%%
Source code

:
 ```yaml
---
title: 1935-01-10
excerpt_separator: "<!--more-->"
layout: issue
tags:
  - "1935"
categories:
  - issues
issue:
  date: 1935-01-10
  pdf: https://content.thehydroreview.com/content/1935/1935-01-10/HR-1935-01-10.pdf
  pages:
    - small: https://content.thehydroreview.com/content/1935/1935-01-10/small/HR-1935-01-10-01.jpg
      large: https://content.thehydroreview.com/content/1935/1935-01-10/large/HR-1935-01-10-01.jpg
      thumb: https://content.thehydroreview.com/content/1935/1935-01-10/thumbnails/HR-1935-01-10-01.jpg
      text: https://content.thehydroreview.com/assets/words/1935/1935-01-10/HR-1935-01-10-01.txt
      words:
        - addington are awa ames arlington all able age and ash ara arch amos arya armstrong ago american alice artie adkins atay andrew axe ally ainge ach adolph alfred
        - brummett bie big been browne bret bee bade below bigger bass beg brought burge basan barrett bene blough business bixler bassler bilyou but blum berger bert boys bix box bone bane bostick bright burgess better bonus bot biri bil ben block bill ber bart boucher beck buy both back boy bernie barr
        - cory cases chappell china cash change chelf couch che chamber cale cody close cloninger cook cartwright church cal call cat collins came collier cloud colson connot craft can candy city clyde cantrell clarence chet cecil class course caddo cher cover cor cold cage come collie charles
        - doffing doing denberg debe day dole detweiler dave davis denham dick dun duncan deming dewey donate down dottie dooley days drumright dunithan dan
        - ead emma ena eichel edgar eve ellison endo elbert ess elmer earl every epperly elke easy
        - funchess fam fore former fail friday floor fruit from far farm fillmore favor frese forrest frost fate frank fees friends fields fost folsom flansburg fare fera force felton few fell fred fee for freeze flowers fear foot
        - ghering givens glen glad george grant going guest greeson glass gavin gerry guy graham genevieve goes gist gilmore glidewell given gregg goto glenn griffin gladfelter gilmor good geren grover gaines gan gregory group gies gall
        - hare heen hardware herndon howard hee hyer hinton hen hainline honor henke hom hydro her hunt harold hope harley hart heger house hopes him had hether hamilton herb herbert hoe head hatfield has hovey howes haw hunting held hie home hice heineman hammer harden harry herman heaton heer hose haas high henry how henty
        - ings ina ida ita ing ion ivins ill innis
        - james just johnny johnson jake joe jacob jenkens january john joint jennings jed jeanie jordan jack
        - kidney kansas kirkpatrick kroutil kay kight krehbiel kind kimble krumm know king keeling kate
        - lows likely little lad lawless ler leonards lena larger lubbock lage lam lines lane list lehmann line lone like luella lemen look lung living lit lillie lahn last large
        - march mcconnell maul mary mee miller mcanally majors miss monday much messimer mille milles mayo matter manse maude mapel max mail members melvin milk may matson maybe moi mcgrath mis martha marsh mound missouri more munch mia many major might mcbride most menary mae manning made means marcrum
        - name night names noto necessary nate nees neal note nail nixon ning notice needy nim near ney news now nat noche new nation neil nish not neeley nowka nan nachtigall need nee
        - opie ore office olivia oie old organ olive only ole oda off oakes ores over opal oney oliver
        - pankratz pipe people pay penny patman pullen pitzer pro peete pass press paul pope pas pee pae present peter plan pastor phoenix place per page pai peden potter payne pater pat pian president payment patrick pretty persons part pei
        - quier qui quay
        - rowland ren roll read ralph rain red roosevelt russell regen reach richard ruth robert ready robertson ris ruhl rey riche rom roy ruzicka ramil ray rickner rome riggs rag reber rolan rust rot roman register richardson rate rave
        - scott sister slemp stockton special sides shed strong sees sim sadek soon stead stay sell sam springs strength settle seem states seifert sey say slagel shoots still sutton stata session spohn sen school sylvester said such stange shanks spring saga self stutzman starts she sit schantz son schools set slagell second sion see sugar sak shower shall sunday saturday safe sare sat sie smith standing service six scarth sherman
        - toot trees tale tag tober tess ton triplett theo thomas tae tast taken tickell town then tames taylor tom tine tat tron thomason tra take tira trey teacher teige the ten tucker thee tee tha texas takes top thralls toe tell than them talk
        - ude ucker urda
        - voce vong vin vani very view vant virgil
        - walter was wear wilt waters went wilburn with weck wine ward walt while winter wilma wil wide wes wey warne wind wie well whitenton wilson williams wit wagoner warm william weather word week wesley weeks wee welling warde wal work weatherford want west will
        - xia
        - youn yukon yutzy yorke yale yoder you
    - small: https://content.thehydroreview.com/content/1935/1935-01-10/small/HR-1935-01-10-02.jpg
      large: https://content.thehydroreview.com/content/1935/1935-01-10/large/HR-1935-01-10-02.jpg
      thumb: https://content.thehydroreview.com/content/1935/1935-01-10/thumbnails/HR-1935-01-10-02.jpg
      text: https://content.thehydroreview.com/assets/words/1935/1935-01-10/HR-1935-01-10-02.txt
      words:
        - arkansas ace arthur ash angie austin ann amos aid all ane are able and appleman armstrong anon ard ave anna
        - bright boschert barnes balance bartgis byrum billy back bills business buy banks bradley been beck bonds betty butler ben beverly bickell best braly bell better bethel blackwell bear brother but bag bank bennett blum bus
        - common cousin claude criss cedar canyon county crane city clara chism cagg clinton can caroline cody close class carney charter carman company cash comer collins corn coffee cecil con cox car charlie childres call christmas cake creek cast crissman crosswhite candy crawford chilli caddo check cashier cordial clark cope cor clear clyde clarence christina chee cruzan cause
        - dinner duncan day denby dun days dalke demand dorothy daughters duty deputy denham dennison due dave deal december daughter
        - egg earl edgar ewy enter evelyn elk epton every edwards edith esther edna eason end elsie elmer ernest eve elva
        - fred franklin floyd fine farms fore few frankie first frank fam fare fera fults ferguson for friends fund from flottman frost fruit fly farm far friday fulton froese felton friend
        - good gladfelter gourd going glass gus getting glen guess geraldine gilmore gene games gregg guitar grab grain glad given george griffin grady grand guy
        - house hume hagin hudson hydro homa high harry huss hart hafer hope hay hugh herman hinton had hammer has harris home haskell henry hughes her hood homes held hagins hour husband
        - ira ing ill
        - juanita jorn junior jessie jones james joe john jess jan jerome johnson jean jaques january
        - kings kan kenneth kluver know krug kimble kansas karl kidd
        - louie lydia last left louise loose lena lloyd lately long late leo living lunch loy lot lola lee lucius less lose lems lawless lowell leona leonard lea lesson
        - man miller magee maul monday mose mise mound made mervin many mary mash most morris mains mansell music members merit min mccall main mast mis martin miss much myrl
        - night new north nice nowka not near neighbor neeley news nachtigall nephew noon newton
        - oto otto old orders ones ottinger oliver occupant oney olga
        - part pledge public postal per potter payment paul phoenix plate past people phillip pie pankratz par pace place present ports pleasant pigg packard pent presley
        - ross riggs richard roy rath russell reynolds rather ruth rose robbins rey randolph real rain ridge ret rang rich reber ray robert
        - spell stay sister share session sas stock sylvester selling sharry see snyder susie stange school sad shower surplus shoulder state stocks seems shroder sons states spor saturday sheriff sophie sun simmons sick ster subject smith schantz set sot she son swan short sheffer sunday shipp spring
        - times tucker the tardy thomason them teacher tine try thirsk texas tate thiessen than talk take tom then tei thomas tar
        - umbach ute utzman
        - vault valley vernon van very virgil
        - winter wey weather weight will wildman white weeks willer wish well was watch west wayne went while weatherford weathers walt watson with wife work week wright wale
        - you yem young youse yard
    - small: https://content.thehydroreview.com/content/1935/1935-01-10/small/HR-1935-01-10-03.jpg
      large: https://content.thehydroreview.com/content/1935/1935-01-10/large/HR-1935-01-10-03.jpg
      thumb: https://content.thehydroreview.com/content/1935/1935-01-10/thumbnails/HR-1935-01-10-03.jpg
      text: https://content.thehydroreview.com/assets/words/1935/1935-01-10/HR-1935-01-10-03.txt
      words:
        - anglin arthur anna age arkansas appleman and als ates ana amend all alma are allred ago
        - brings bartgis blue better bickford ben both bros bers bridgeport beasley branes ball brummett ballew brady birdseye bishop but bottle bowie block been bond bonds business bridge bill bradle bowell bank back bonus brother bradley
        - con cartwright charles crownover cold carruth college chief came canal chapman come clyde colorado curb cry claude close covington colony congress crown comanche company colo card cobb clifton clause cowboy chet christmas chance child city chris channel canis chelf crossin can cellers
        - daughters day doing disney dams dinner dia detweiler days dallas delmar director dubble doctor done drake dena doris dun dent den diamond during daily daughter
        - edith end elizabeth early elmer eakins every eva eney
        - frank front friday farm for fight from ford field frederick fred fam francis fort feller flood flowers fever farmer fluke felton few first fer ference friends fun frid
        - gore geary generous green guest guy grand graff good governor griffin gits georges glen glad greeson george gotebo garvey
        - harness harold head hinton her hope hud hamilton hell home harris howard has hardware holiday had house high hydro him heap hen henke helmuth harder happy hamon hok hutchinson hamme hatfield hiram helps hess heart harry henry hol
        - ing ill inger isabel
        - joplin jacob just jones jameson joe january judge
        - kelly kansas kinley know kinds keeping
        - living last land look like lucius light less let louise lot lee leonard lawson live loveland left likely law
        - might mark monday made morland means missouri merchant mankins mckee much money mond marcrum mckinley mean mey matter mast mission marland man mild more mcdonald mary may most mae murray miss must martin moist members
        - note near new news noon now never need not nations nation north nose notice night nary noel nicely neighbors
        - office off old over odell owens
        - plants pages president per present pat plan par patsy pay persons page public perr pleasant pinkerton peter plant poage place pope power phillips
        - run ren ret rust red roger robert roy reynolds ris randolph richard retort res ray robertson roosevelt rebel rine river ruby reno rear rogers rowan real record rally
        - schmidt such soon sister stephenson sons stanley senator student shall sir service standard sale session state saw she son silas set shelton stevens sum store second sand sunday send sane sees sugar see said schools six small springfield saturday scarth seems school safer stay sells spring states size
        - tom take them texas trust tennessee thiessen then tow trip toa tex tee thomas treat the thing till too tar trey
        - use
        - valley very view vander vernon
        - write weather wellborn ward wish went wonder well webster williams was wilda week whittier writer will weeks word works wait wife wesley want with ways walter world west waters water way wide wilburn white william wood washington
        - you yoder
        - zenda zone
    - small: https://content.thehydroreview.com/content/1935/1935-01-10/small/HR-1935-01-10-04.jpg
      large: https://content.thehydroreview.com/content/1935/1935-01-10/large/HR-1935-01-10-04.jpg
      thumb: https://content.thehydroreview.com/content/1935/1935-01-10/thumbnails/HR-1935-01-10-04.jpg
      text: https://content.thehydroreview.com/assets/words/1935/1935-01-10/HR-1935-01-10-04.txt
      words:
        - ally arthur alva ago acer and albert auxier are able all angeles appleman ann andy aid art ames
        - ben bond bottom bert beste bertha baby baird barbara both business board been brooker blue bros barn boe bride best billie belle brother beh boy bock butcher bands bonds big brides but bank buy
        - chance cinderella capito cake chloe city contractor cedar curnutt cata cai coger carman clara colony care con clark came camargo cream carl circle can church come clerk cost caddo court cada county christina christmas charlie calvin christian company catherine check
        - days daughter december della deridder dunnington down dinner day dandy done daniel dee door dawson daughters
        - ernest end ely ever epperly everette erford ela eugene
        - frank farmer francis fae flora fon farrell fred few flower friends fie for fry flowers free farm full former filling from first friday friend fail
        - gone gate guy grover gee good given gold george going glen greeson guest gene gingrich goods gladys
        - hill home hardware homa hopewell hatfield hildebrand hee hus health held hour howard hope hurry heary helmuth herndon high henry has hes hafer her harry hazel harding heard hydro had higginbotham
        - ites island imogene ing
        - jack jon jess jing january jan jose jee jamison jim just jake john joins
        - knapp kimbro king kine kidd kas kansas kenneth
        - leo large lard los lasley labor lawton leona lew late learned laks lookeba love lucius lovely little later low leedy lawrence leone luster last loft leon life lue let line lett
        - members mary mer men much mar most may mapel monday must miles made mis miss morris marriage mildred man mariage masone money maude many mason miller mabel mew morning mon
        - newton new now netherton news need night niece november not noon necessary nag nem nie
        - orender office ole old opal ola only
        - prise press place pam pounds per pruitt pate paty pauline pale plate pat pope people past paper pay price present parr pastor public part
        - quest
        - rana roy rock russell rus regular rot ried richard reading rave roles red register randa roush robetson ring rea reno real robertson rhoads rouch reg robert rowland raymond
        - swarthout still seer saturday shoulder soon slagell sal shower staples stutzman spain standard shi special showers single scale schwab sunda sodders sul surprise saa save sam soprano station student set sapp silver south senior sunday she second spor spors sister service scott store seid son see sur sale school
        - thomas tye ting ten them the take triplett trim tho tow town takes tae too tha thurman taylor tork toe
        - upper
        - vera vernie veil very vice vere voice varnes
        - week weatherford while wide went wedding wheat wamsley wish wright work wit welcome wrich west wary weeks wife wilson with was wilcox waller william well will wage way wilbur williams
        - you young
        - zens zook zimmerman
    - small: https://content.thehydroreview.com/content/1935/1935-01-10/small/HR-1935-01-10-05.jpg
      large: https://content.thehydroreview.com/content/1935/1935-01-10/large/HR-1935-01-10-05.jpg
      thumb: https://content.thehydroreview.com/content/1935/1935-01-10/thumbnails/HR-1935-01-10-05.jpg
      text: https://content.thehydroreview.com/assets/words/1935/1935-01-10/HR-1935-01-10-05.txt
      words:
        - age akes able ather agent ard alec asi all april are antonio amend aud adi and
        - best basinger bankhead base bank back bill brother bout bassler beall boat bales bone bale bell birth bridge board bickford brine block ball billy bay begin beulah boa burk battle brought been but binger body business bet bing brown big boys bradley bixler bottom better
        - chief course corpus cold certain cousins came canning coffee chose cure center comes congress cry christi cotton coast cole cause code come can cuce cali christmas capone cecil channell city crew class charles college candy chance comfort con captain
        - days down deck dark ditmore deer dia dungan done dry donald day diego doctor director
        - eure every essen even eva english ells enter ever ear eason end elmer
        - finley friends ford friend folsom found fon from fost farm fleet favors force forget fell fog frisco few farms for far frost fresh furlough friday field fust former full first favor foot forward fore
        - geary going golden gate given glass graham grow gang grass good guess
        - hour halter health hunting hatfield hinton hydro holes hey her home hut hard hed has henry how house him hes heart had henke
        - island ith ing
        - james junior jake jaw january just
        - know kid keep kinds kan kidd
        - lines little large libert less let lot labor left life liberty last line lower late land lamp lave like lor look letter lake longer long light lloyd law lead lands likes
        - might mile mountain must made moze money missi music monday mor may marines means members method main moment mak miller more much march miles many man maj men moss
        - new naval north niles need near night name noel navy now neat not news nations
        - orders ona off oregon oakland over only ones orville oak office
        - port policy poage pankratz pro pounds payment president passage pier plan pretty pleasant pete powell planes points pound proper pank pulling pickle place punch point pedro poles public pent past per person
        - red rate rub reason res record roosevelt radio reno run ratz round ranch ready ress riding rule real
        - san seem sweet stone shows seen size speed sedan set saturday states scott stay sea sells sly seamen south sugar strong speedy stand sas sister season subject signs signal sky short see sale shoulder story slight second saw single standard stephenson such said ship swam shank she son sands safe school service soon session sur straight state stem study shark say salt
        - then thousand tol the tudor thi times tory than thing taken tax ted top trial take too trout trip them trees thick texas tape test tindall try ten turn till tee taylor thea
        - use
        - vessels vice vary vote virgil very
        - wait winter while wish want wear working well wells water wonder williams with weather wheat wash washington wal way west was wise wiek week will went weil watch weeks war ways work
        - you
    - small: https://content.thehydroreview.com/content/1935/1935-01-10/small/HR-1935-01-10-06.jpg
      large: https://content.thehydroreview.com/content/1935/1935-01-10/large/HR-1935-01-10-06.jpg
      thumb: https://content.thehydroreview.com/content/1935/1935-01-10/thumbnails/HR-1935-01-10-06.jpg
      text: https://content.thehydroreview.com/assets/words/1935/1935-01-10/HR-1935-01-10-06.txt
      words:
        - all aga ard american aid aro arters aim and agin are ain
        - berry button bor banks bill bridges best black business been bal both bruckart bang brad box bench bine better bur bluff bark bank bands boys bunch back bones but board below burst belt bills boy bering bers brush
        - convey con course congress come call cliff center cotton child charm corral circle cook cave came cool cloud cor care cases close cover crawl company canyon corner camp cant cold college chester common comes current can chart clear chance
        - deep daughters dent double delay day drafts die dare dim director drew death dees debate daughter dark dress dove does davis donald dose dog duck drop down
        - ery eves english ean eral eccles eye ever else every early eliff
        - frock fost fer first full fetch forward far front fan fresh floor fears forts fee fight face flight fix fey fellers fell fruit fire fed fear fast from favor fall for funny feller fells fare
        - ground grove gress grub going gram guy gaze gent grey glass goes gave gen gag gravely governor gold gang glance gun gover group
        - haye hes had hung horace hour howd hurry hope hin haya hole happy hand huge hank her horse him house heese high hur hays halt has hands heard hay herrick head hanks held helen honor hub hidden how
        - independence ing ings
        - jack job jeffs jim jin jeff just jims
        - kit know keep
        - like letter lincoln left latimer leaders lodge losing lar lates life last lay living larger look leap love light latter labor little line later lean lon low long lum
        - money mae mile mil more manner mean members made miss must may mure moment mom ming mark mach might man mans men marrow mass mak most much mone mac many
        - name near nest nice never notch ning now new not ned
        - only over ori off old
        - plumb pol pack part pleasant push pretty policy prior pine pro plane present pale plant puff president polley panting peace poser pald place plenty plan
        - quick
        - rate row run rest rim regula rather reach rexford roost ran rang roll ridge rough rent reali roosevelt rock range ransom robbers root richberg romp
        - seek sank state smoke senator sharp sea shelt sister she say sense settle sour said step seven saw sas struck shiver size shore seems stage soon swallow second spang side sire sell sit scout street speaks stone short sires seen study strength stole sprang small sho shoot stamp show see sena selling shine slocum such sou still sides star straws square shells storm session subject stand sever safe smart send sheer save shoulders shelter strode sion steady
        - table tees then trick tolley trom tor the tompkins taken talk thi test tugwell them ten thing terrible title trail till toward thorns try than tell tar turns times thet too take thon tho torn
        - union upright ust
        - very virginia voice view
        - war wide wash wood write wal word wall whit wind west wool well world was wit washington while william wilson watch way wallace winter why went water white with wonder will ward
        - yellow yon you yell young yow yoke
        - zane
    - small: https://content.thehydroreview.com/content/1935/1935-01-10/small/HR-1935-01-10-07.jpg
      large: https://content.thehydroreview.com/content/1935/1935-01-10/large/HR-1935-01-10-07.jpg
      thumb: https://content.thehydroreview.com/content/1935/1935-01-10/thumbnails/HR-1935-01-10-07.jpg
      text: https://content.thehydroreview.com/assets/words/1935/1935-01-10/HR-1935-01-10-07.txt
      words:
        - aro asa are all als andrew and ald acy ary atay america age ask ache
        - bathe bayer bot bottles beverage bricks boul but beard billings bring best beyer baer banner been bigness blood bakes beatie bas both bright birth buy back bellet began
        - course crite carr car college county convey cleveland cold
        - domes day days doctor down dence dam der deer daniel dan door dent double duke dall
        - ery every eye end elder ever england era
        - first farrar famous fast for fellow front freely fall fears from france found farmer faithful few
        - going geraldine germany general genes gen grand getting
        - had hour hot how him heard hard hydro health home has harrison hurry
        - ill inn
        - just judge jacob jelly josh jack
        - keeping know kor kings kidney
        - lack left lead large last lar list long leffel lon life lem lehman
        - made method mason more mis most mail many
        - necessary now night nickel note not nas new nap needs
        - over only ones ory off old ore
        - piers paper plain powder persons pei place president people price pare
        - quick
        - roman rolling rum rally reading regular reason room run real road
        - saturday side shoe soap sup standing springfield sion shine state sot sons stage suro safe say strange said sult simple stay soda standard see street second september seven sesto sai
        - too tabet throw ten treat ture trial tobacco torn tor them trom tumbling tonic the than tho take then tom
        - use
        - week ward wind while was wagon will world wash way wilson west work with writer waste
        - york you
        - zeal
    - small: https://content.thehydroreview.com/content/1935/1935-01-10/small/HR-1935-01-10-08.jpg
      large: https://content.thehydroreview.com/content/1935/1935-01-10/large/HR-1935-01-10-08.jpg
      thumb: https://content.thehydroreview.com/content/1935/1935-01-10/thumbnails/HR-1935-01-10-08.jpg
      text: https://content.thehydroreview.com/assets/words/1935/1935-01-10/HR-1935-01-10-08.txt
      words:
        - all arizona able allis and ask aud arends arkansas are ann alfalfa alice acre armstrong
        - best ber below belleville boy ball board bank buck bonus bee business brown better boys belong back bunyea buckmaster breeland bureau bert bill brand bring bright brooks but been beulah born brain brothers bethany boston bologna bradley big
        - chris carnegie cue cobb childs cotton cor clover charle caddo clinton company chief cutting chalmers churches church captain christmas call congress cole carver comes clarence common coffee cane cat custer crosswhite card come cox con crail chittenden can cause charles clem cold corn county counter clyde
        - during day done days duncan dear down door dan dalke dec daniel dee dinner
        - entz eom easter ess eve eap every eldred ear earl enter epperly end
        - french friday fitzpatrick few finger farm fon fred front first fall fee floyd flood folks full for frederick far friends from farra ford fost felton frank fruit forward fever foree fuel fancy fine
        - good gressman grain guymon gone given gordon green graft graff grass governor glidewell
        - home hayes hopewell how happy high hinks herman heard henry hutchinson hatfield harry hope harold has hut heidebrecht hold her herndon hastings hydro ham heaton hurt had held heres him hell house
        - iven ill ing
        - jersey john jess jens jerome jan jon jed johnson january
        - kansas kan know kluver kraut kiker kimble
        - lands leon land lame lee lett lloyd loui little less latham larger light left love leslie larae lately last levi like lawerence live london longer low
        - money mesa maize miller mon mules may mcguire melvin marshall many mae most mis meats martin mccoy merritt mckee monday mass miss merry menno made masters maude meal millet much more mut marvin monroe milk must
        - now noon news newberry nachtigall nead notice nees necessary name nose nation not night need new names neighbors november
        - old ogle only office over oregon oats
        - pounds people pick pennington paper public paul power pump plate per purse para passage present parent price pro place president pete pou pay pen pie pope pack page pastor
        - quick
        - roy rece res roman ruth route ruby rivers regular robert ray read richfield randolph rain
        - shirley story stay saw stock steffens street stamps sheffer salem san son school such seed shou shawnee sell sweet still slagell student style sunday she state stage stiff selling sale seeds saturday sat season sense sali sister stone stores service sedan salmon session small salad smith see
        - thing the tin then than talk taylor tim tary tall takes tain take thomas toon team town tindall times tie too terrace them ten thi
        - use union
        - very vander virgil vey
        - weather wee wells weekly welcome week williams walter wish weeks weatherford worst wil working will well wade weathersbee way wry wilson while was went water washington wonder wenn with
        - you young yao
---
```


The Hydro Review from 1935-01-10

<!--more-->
%%
INSTRUCTIONS TO FOLLOW:
Find "never" in the preceding records. Copy each line that holds it.

TASK SOLUTION:
        - note near new news noon now never need not nations nation north nose notice night nary noel nicely neighbors
        - name near nest nice never notch ning now new not ned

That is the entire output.